[Source texts of formatted documents]
= Beginning of Section =

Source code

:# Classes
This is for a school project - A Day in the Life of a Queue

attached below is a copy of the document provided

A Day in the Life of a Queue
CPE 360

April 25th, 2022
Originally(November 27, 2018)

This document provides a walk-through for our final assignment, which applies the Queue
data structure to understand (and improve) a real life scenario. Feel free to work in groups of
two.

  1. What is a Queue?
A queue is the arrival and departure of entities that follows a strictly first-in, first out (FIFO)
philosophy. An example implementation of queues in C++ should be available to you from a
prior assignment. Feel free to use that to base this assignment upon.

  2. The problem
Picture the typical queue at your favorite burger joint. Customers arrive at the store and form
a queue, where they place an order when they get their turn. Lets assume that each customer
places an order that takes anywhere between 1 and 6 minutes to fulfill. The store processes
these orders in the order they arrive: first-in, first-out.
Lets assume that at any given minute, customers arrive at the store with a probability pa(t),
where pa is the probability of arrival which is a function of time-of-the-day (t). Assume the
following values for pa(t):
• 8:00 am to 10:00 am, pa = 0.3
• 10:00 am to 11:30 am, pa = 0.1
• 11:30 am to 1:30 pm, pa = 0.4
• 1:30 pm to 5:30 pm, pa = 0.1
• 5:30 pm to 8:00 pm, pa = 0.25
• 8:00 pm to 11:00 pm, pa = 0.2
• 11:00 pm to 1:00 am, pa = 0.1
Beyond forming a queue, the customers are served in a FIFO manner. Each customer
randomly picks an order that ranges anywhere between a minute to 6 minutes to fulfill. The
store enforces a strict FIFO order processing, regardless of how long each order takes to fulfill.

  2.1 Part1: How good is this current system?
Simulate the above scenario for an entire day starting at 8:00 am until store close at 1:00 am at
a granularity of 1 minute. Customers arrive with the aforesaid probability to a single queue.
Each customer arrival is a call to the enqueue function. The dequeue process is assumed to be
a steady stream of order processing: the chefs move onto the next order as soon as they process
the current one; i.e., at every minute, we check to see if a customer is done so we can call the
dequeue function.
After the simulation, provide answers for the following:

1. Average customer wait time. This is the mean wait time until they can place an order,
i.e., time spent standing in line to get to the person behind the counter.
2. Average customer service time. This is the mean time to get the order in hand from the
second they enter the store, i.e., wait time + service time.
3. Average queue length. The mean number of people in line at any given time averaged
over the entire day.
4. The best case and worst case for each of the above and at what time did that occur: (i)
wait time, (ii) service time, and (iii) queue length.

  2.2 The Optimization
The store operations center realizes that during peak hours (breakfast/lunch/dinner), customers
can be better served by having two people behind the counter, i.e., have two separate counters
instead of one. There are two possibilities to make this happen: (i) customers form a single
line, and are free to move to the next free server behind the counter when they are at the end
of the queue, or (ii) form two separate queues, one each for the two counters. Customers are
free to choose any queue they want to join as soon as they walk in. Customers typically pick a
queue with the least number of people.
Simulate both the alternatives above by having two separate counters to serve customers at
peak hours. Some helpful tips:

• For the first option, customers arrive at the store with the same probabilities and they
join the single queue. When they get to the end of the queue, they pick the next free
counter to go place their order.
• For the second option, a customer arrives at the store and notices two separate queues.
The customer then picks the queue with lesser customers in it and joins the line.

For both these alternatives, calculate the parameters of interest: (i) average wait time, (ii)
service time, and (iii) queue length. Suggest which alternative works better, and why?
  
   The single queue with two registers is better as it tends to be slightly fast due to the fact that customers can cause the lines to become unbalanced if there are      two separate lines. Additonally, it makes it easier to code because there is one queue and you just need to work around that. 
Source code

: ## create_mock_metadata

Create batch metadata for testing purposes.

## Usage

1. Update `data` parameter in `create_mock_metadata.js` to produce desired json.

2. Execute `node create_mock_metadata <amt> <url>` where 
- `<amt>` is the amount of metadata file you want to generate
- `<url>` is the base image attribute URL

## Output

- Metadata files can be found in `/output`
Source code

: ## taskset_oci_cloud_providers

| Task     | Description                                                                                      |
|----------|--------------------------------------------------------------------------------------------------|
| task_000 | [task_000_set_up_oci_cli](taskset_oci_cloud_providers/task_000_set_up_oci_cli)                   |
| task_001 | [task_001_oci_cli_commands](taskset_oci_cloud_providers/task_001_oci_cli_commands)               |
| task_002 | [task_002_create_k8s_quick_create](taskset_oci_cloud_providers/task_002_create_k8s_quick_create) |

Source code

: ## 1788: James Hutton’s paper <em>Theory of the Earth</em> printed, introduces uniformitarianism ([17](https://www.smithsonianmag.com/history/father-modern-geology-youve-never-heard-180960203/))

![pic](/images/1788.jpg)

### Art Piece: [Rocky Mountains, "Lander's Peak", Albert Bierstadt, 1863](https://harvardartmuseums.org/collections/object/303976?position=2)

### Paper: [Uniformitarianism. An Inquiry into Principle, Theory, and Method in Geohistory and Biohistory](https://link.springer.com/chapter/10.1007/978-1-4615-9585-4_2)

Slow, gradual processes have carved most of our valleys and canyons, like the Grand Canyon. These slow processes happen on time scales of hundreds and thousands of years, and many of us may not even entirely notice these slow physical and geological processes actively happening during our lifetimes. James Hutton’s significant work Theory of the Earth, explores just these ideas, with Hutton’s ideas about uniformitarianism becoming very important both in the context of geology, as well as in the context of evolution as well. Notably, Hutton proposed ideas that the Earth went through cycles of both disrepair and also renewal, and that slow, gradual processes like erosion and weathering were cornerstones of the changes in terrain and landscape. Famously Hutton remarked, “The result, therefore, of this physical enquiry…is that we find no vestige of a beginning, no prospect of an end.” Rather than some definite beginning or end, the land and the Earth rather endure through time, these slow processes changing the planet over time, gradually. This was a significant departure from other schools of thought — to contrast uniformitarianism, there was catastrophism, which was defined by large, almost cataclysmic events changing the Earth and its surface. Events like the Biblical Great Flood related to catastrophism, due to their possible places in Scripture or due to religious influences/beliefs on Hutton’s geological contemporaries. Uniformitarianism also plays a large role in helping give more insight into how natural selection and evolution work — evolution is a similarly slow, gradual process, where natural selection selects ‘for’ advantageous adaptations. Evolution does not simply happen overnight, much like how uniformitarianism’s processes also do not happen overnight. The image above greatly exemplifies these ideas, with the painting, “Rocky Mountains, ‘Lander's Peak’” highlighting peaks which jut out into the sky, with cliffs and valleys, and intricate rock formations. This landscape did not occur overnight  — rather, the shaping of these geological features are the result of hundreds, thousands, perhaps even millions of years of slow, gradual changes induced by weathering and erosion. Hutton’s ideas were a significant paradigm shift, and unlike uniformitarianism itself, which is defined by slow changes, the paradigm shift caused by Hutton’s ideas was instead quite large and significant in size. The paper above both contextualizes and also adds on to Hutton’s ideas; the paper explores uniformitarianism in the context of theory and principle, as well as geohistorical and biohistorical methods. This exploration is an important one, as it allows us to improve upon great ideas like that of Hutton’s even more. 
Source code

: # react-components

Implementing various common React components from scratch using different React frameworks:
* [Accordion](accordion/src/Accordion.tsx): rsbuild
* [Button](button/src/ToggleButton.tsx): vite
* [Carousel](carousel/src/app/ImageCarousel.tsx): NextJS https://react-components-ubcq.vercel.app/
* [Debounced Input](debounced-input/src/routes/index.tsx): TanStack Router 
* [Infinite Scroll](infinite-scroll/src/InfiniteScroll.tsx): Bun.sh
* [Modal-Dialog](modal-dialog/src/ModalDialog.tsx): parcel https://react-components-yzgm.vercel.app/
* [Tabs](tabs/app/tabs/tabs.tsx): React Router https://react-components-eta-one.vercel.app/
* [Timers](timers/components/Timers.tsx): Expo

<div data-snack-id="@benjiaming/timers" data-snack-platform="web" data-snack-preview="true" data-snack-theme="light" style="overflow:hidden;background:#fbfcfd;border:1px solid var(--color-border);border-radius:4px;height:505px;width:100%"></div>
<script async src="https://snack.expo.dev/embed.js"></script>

= End of Section =

From the data above, copy each line where the string "having" appears.

can be better served by having two people behind the counter, i.e., have two separate counters
Simulate both the alternatives above by having two separate counters to serve customers at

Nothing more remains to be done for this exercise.